Avis: I have just finished writing and illustrating a book about the honeybee – another tiny creature who fascinates me. Maybe this is my favorite book! It is a combination of poetry and science. Honeybee Poetry is now buzzing around looking for a publisher.

Pop Quiz!
Your favorite place to write and illustrate?
I like to sit at my desk beside a large window. There is an overflowing flowerbox on the ledge, and just above the flowers is a hummingbird feeder. A tray of birdseed hangs nearby, and proves to be a constant challenge to the squirrels. It’s a very busy spot!

Favorite quote on writing/poetry?
Avis: Robert Frost: “Poetry begins in delight and ends in wisdom.”

Your nominee for the next Children’s Poet Laureate?
Avis: J. Patrick Lewis: a Master of Words, Wit, and Wisdom.

Avis' most recent book, The Monarch’s Progress: Poems with Wings, was a 2008 Cybils nominee in the poetry category. This spring when my son's class studies the life cycle of butterflies, it will be THE book I give to his teacher. Using a variety of poetic forms, including alphabet poems, acrostics, cinquains, haiku, limericks, sonnets and more, readers will learn a whole lot of science while enjoying these poems.

In the introduction, Avis explains why she chose specific forms for certain poems. In the back matter is a section entitled Small Matters. In it readers will find additional information about the content of the poems and illustrations. Boy do I wish I had this book in my classroom library when I was teaching!

In addition to her poetry collections, Avis' work also appears in a number of anthologies. One of my favorite poems appears in Hoofbeats, Claws & Rippled Fins: Creature Poems, selected by Lee Bennett Hopkins and illustrated by Stephen Alcorn. I have a thing for turtles anyway, but this poem just sings to me.
Triassic Triumph

Reptile eye
shining inside its leather cave
the heavy afternoon.

Eons ago
Turtle left the starting gate,
not even knowing the word

Clad only in her bony home
and steady as a metronome,
she plods past dinosaurs,
a snoozing rabbit fool—
barely beating out
the carver's tool.

Click-clack click-clack down the track
laden with legends upon her back;

Old Slow toes holds her place
in this great enduring race.
Avis Harley may not be in the classroom any longer, but she's not far from that work, teaching all her readers through her poetry.

I hope you've enjoyed learning more about Avis and her work. Keep your eyes open for her new book and let's hope there will be lots more her in the very near future. A hearty thanks goes out to Avis for joining us in the Poetry Makers series.

All poems ©Avis Harley. All rights reserved.

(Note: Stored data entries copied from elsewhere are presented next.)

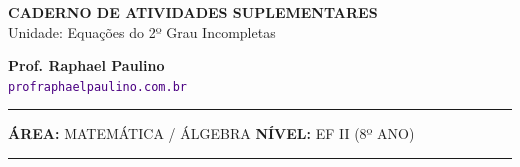 \documentclass[twoside, 10pt, a4paper]{article}
\begin{document}
\thispagestyle{empty}
\color{Cinzablack}
\vspace*{-1.8cm}

\noindent
\begin{minipage}{\textwidth}
    \selectfont
    \noindent
    \begin{minipage}[t]{0.70\linewidth}
        {\Large \bfseries \MakeUppercase{Caderno de Atividades Suplementares}}\\[0.1cm]
        {\large \textmd{\textcolor{CinzaEscuro}{Unidade: Equações do 2º Grau Incompletas}}}
    \end{minipage}%
    \begin{minipage}[t]{0.30\linewidth}
        \raggedleft
        \small \textbf{Prof. Raphael Paulino}\\
        \textsf{\small \textcolor{indigo}{\texttt{profraphaelpaulino.com.br}}}
    \end{minipage}
    
    \vspace{0.15cm}
    \noindent\rule{\linewidth}{1.2pt}
    \vspace{-0.1cm}
    \footnotesize\textsf{\textbf{ÁREA:} MATEMÁTICA / ÁLGEBRA \hfill \textbf{NÍVEL:} EF II (8º ANO)}
    \vspace{0.1cm}
    \noindent\rule{\linewidth}{0.4pt}
\end{minipage}
\end{document}
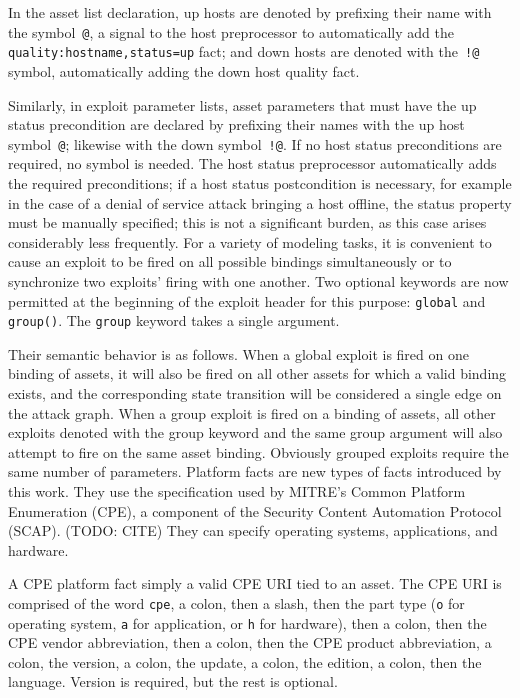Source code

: In the asset list declaration, up hosts are denoted by prefixing their name with
the symbol~\texttt{@}, a signal to the host preprocessor to automatically add
the \texttt{quality:hostname,status=up} fact; and down hosts are denoted with
the~\texttt{!@} symbol, automatically adding the down host quality fact.

Similarly, in exploit parameter lists, asset parameters that must have the
up status precondition are declared by prefixing their names with the up host 
symbol~\texttt{@}; likewise with the down symbol~\texttt{!@}. If no host
status preconditions are required, no symbol is needed. The host status
preprocessor automatically adds the required preconditions; if a host status
postcondition is necessary, for example in the case of a denial of service
attack bringing a host offline, the status property must be manually specified;
this is not a significant burden, as this case arises considerably less
frequently.
For a variety of modeling tasks, it is convenient to cause an exploit to be
fired on all possible bindings simultaneously or to synchronize two exploits'
firing with one another. Two optional keywords are now permitted at the beginning
of the exploit header for this purpose: \texttt{global} and \texttt{group()}.
The \texttt{group} keyword takes a single argument.

Their semantic behavior
is as follows. When a global exploit is fired on one binding of assets, it will
also be fired on all other assets for which a valid binding exists, and the
corresponding state transition will be considered a single edge on the attack
graph. When a group exploit is fired on a binding of assets, all other exploits
denoted with the group keyword and the same group argument will also attempt
to fire on the same asset binding. Obviously grouped exploits require the same
number of parameters.
Platform facts are new types of facts introduced by this work. They use the
specification used by MITRE's Common Platform Enumeration (CPE), a component
of the Security Content Automation Protocol (SCAP). (TODO: CITE)
They can specify operating systems, applications, and hardware.

A CPE platform fact simply a valid CPE URI tied to an asset. The CPE URI is
comprised of the word \texttt{cpe}, a 
colon, then a slash, then the part type (\texttt{o} for operating system, \texttt{a} for
application, or \texttt{h} for hardware), then a colon, then the CPE vendor abbreviation,
then a colon, then the CPE product abbreviation, a colon, the version, a colon, the update, a colon, 
the edition, a colon, then the language. Version is required, but the rest is optional.

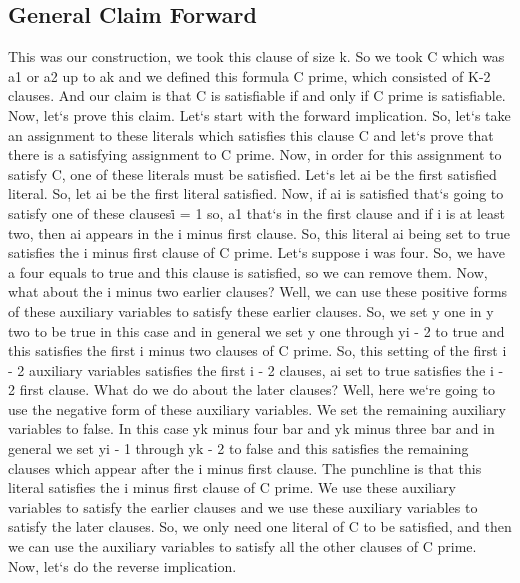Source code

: \subsection{General Claim  Forward}
This was our construction, we took this clause of size k.
So we took C which was a1 or a2 up to ak and we defined this formula C prime, which consisted of K-2 clauses.
And our claim is that C is satisfiable if and only if C prime is satisfiable.
Now, let`s prove this claim.
Let`s start with the forward implication.
So, let`s take an assignment to these literals which satisfies this clause C and let`s prove that there is a satisfying assignment to C prime.
Now, in order for this assignment to satisfy C, one of these literals must be satisfied.
Let`s let ai be the first satisfied literal.
So, let ai be the first literal satisfied.
Now, if ai is satisfied that`s going to satisfy one of these clauses\. i = 1 so, a1 that`s in the first clause and if i is at least two, then ai appears in the i minus first clause.
So, this literal ai being set to true satisfies the i minus first clause of C prime.
Let`s suppose i was four.
So, we have a four equals to true and this clause is satisfied, so we can remove them.
Now, what about the i minus two earlier clauses? Well, we can use these positive forms of these auxiliary variables to satisfy these earlier clauses.
So, we set y one in y two to be true in this case and in general we set y one through yi - 2 to true and this satisfies the first i minus two clauses of C prime.
So, this setting of the first i - 2 auxiliary variables satisfies the first i - 2 clauses, ai set to true satisfies the i - 2 first clause.
What do we do about the later clauses? Well, here we`re going to use the negative form of these auxiliary variables.
We set the remaining auxiliary variables to false.
In this case yk minus four bar and yk minus three bar and in general we set yi - 1 through yk - 2 to false and this satisfies the remaining clauses which appear after the i minus first clause.
The punchline is that this literal satisfies the i minus first clause of C prime.
We use these auxiliary variables to satisfy the earlier clauses and we use these auxiliary variables to satisfy the later clauses.
So, we only need one literal of C to be satisfied, and then we can use the auxiliary variables to satisfy all the other clauses of C prime.
Now, let`s do the reverse implication.

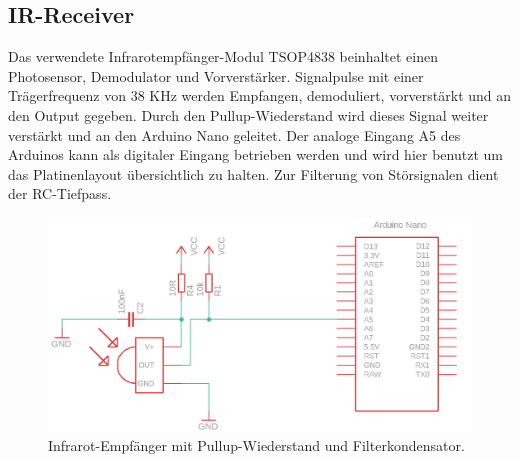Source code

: \documentclass[11pt, titlepage, fleqn]{report}
\begin{document}
			\subsection{IR-Receiver}
				Das verwendete Infrarotempfänger-Modul TSOP4838 beinhaltet einen Photosensor, Demodulator und Vorverstärker. Signalpulse mit einer Trägerfrequenz von 38 KHz werden Empfangen, demoduliert, vorverstärkt und an den Output gegeben. Durch den Pullup-Wiederstand wird dieses Signal weiter verstärkt und an den Arduino Nano geleitet. Der analoge Eingang A5 des Arduinos kann als digitaler Eingang betrieben werden und wird hier benutzt um das Platinenlayout übersichtlich zu halten. Zur Filterung von Störsignalen dient der RC-Tiefpass.
				\begin{figure}[htbp]
					\centering
					\includegraphics[width=\linewidth]{./img/ir.png}
					\caption{ Infrarot-Empfänger mit Pullup-Wiederstand und Filterkondensator.
					\label{fig:imgIR}}
				\end{figure}
			\newpage	
\end{document}
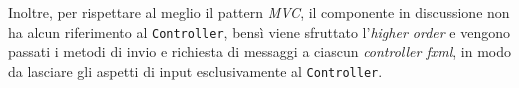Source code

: Inoltre, per rispettare al meglio il pattern \textit{MVC}, il componente in discussione non ha alcun riferimento al
\texttt{Controller}, bensì viene sfruttato l'\textit{higher order} e vengono passati i metodi di invio e richiesta di
messaggi a ciascun \textit{controller fxml}, in modo da lasciare gli aspetti di input esclusivamente al
\texttt{Controller}.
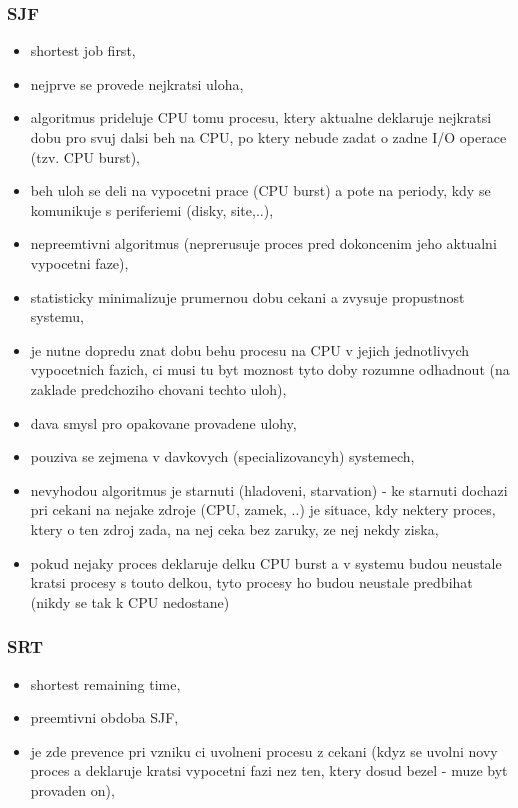 \documentclass[a4paper, 11pt]{article}
\begin{document}
\subsubsection{SJF}
\begin{itemize}
    \item shortest job first,
    \item nejprve se provede nejkratsi uloha,
    \item algoritmus prideluje CPU tomu procesu, ktery aktualne deklaruje nejkratsi dobu pro svuj dalsi beh na CPU, po ktery nebude zadat o zadne I/O operace (tzv. CPU burst),
    \item beh uloh se deli na vypocetni prace (CPU burst) a pote na periody, kdy se komunikuje s periferiemi (disky, site,..),
    \item nepreemtivni algoritmus (neprerusuje proces pred dokoncenim jeho aktualni vypocetni faze),
    \item statisticky minimalizuje prumernou dobu cekani a zvysuje propustnost systemu,
    \item je nutne dopredu znat dobu behu procesu na CPU v jejich jednotlivych vypocetnich fazich, ci musi tu byt moznost tyto doby rozumne odhadnout (na zaklade predchoziho chovani techto uloh),
    \item dava smysl pro opakovane provadene ulohy, 
    \item pouziva se zejmena v davkovych (specializovancyh) systemech,
    \item nevyhodou algoritmus je starnuti (hladoveni, starvation) - ke starnuti dochazi pri cekani na nejake zdroje (CPU, zamek, ..) je situace, kdy nektery proces, ktery o ten zdroj zada, na nej ceka bez zaruky, ze nej nekdy ziska,
    \item pokud nejaky proces deklaruje delku CPU burst a v systemu budou neustale kratsi procesy s touto delkou, tyto procesy ho budou neustale predbihat (nikdy se tak k CPU nedostane) \\
\end{itemize}

\subsubsection{SRT}
\begin{itemize}
    \item shortest remaining time,
    \item preemtivni obdoba SJF,
    \item je zde prevence pri vzniku ci uvolneni procesu z cekani (kdyz se uvolni novy proces a deklaruje kratsi vypocetni fazi nez ten, ktery dosud bezel - muze byt provaden on), \\
\end{itemize}
\end{document}
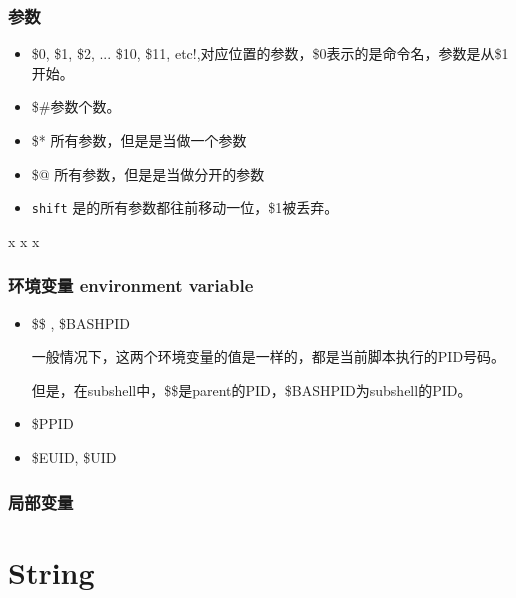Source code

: \subsubsection{参数}

\begin{itemize}
\item \$0, \$1, \$2, ... \${10}, \${11}, etc!,对应位置的参数，\$0表示的是命令名，参数是从\$1开始。
\item \$\#参数个数。
\item \$* 所有参数，但是是当做一个参数
\item \$@ 所有参数，但是是当做分开的参数
\item \lstinline$shift$ 是的所有参数都往前移动一位，\$1被丢弃。
\end{itemize}

\begin{Command-Line}[\$*和\$@的区别]
x
x
x
\end{Command-Line}

\subsubsection{环境变量 environment variable}

\begin{itemize}
\item \$\$ , \$BASHPID

一般情况下，这两个环境变量的值是一样的，都是当前脚本执行的PID号码。


但是，在subshell中，\$\$是parent的PID，\$BASHPID为subshell的PID。



\item \$PPID

\item \$EUID, \$UID


\end{itemize}

\subsubsection{局部变量}

\section{String}

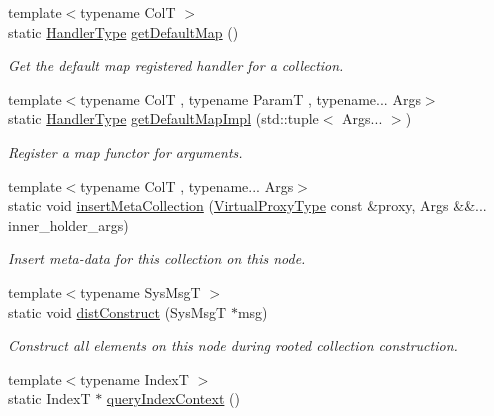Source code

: \begin{DoxyCompactItemize}
\item 
{\footnotesize template$<$typename ColT $>$ }\\static \hyperlink{namespacevt_af64846b57dfcaf104da3ef6967917573}{Handler\+Type} \hyperlink{structvt_1_1vrt_1_1collection_1_1_collection_manager_aa371f1cdd4eafa9f75b7eb40a6f151e0}{get\+Default\+Map} ()
\begin{DoxyCompactList}\small\item\em Get the default map registered handler for a collection. \end{DoxyCompactList}\item 
{\footnotesize template$<$typename ColT , typename ParamT , typename... Args$>$ }\\static \hyperlink{namespacevt_af64846b57dfcaf104da3ef6967917573}{Handler\+Type} \hyperlink{structvt_1_1vrt_1_1collection_1_1_collection_manager_ae92ad81b99b380b0b87b85f7dbda767a}{get\+Default\+Map\+Impl} (std\+::tuple$<$ Args... $>$)
\begin{DoxyCompactList}\small\item\em Register a map functor for arguments. \end{DoxyCompactList}\item 
{\footnotesize template$<$typename ColT , typename... Args$>$ }\\static void \hyperlink{structvt_1_1vrt_1_1collection_1_1_collection_manager_a1220f88fee25f84133a271ff19762b62}{insert\+Meta\+Collection} (\hyperlink{namespacevt_a1b417dd5d684f045bb58a0ede70045ac}{Virtual\+Proxy\+Type} const \&proxy, Args \&\&... inner\+\_\+holder\+\_\+args)
\begin{DoxyCompactList}\small\item\em Insert meta-\/data for this collection on this node. \end{DoxyCompactList}\item 
{\footnotesize template$<$typename Sys\+MsgT $>$ }\\static void \hyperlink{structvt_1_1vrt_1_1collection_1_1_collection_manager_ab82abba567a08d19a26618fe7c65452e}{dist\+Construct} (Sys\+MsgT $\ast$msg)
\begin{DoxyCompactList}\small\item\em Construct all elements on this node during rooted collection construction. \end{DoxyCompactList}\item 
{\footnotesize template$<$typename IndexT $>$ }\\static IndexT $\ast$ \hyperlink{structvt_1_1vrt_1_1collection_1_1_collection_manager_a5364a7039d323f3733b6ab1816cf61d4}{query\+Index\+Context} ()

\end{DoxyCompactItemize}
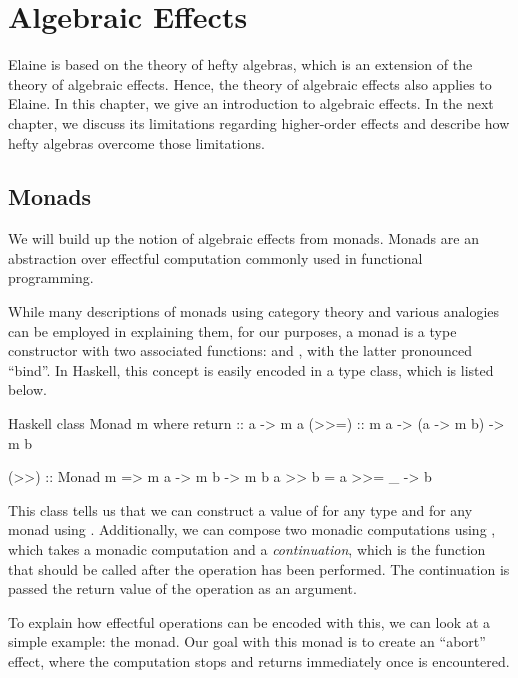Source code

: \chapter{Algebraic Effects}\label{chap:algebraic_effects}

Elaine is based on the theory of hefty algebras, which is an extension of the theory of algebraic effects. Hence, the theory of algebraic effects also applies to Elaine. In this chapter, we give an introduction to algebraic effects. In the next chapter, we discuss its limitations regarding higher-order effects and describe how hefty algebras overcome those limitations.

\section{Monads}


We will build up the notion of algebraic effects from monads. Monads are an abstraction over effectful computation commonly used in functional programming.

While many descriptions of monads using category theory and various analogies can be employed in explaining them, for our purposes, a monad is a type constructor  with two associated functions:  and \hs{>>=}, with the latter pronounced ``bind''. In Haskell, this concept is easily encoded in a type class, which is listed below.

\begin{lst}{Haskell}
class Monad m where
  return :: a -> m a
  (>>=) :: m a -> (a -> m b) -> m b

(>>) :: Monad m => m a -> m b -> m b
a >> b = a >>= \_ -> b
\end{lst}

This class tells us that we can construct a value of  for any type  and for any monad  using . Additionally, we can compose two monadic computations using \hs{>>=}, which takes a monadic computation and a \emph{continuation}, which is the function that should be called after the operation has been performed. The continuation is passed the return value of the operation as an argument.

To explain how effectful operations can be encoded with this, we can look at a simple example: the  monad. Our goal with this monad is to create an ``abort'' effect, where the computation stops and returns immediately once  is encountered.

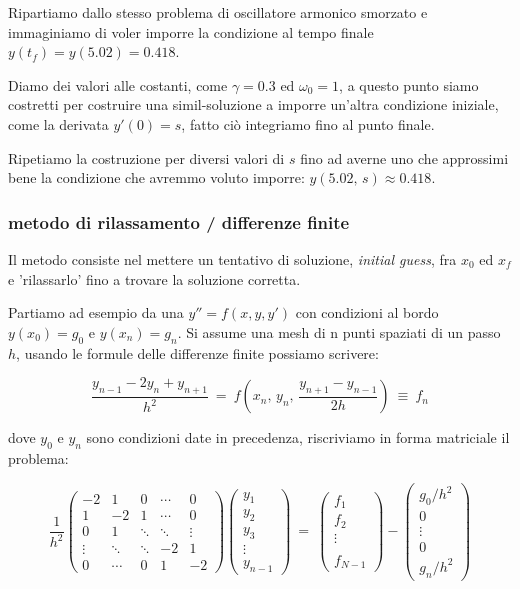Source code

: Ripartiamo dallo stesso problema di oscillatore armonico smorzato e immaginiamo di voler imporre la condizione al tempo finale $y(t_f)=y(5.02)=0.418$.

Diamo dei valori alle costanti, come $\gamma=0.3$ ed $\omega_0=1$, a questo punto siamo costretti per costruire una simil-soluzione a imporre un'altra condizione iniziale, come la derivata $y'(0)=s$, fatto ciò integriamo fino al punto finale.

Ripetiamo la costruzione per diversi valori di $s$ fino ad averne uno che approssimi bene la condizione che avremmo voluto imporre: $y(5.02,\, s)\approx0.418$.

\subsubsection{metodo di rilassamento / differenze finite}

Il metodo consiste nel mettere un tentativo di soluzione, \emph{initial guess}, fra $x_0$ ed $x_f$ e 'rilassarlo' fino a trovare la soluzione corretta.

Partiamo ad esempio da una $y''=f(x, y, y')$ con condizioni al bordo $y(x_0)=g_0$ e $y(x_n)=g_n$. Si assume una mesh di n punti spaziati di un passo $h$, usando le formule delle differenze finite possiamo scrivere:

\[
\frac{y_{n-1}-2y_n + y_{n+1}}{h^2}\ =\ f(x_n,\, y_n,\, \frac{y_{n+1}-y_{n-1}}{2h})\  \equiv\ f_n
\]

dove $y_0$ e $y_n$ sono condizioni date in precedenza, riscriviamo in forma matriciale il problema:

\[ \frac{1}{h^2}
\begin{pmatrix}
	-2 & 1 & 0 & \cdots & 0 \\
	1 & -2 & 1 & \cdots & 0 \\
	0 & 1 & \ddots & \ddots & \vdots \\
	\vdots & \ddots & \ddots & -2 & 1 \\
	0 & \cdots & 0 & 1 & -2
\end{pmatrix}
\begin{pmatrix}
	y_1 \\ y_2 \\ y_3 \\ \vdots \\ y_{n-1}
\end{pmatrix}
\ =\ \begin{pmatrix}
	f_1 \\ f_2 \\ \vdots \\ \\ f_{N-1}
\end{pmatrix} - \begin{pmatrix}
	g_0/h^2 \\ 0 \\ \vdots \\ 0\\ g_{n}/h^2
\end{pmatrix}
\]

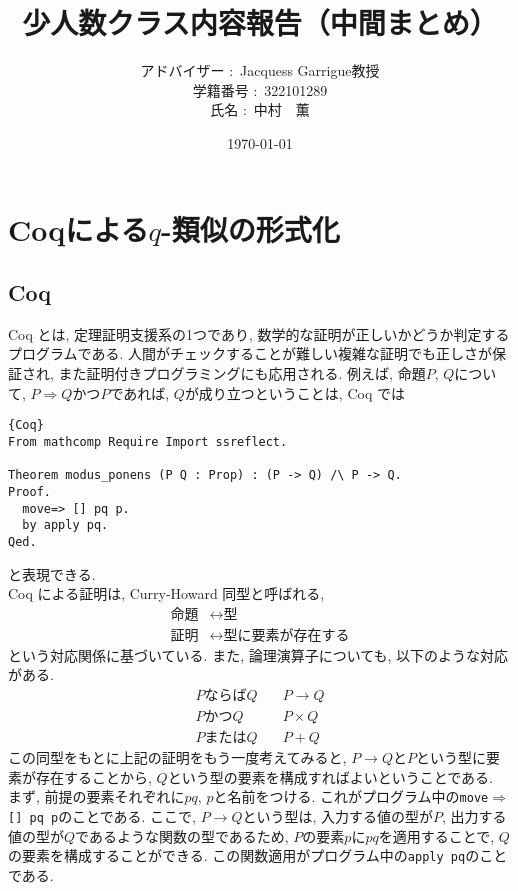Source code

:\documentclass[11pt]{jarticle}
\theoremstyle{mystyle}
\newcommand{\Lra}{\Longrightarrow}
\newcommand{\ra}{\rightarrow}
\newcommand{\0}{\textbf{0}}
\newcommand{\1}{\textbf{1}}
\newcommand{\2}{\textbf{2}}
\begin{document}
\title{少人数クラス内容報告（中間まとめ）}
\author{アドバイザー $\colon$ Jacquess Garrigue教授\\
           学籍番号 $\colon$ 322101289\\
           氏名 $\colon$ 中村　薫}
\date{\today}
\maketitle
\tableofcontents
\section{Coqによる$q$-類似の形式化}
\subsection{Coq}
Coq とは, 定理証明支援系の1つであり, 数学的な証明が正しいかどうか判定するプログラムである. 人間がチェックすることが難しい複雑な証明でも正しさが保証され, また証明付きプログラミングにも応用される. 例えば, 命題$P$, $Q$について, $P \Lra Q$かつ$P$であれば, $Q$が成り立つということは, Coq では
\begin{lstlisting}{Coq}
From mathcomp Require Import ssreflect.

Theorem modus_ponens (P Q : Prop) : (P -> Q) /\ P -> Q.
Proof.
  move=> [] pq p.
  by apply pq.
Qed.
\end{lstlisting}
と表現できる. \\
Coq による証明は, Curry-Howard 同型と呼ばれる, 
\begin{align*}
  \text{命題} &\leftrightarrow \text{型} \\
  \text{証明} &\leftrightarrow \text{型に要素が存在する}
\end{align*}
という対応関係に基づいている. また, 論理演算子についても, 以下のような対応がある. 
\begin{align*}
  P \text{ならば} Q &\quad P \rightarrow Q \\
  P \text{かつ} Q &\quad P \times Q \\
  P \text{または} Q &\quad  P + Q
\end{align*}
この同型をもとに上記の証明をもう一度考えてみると, $P \ra Q$と$P$という型に要素が存在することから, $Q$という型の要素を構成すればよいということである. \\
まず, 前提の要素それぞれに$pq$, $p$と名前をつける. これがプログラム中の{\tt move$\Rightarrow$ [] pq p}のことである. 
ここで, $P \to Q$という型は, 入力する値の型が$P$, 出力する値の型が$Q$であるような関数の型であるため, $P$の要素$p$に$pq$を適用することで, $Q$の要素を構成することができる. この関数適用がプログラム中の{\tt apply pq}のことである. 
\end{document}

  1. What a fantastic interview, Tricia. I am a HUGE fan of Monarch's Progress. I think it's just a gem! I can't wait to read African Acrostics. Acrostics are one of my favorite forms to both read and write, and she had lovely ones in Monarch's Progress.

    It was terrific to learn more about Avis. Thank you, both of you!

  2. I love writing acrostics -- or what are kind of acrostics. She writes more cleverly than that. Neat stuff.

  3. Avis is a poet I wasn't familiar with. I love reading about poets who were former teachers. I can't wait to look at her website.

  4. I love reading these interviews. I've been really struck by the connection between SCIENCE and POETRY. Hmmm.

  5. I can't wait for the new book of acrostics!

    Also, HOORAY for teachers-turned-poets!!! Now I know what I want to be when I grow up the NEXT time!!

  6. Tricia, I love the idea of learning how to write poetry using books for kids instead of books for adults. I should try that. :o) I wish I had Fly With Poetry: An ABC of Poetry!